Instructions to follow: Go line by line through the entries and show those that hold the string "Tails".

Data shown:
▬▬▬▬▬▬▬▬▬▬
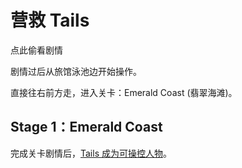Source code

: # 营救 Tails

点此偷看剧情

剧情过后从旅馆泳池边开始操作。

直接往右前方走，进入关卡：Emerald Coast \(翡翠海滩\)。

## Stage 1：Emerald Coast

完成关卡剧情后，[Tails 成为可操控人物](#tails-篇)。

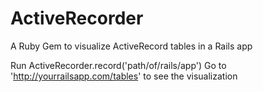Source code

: # ActiveRecorder
A Ruby Gem to visualize ActiveRecord tables in a Rails app

Run ActiveRecorder.record('path/of/rails/app')
Go to 'http://yourrailsapp.com/tables' to see the visualization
▬▬▬▬▬▬▬▬▬▬
Solution for this exercise:
: # 营救 Tails
完成关卡剧情后，[Tails 成为可操控人物](#tails-篇)。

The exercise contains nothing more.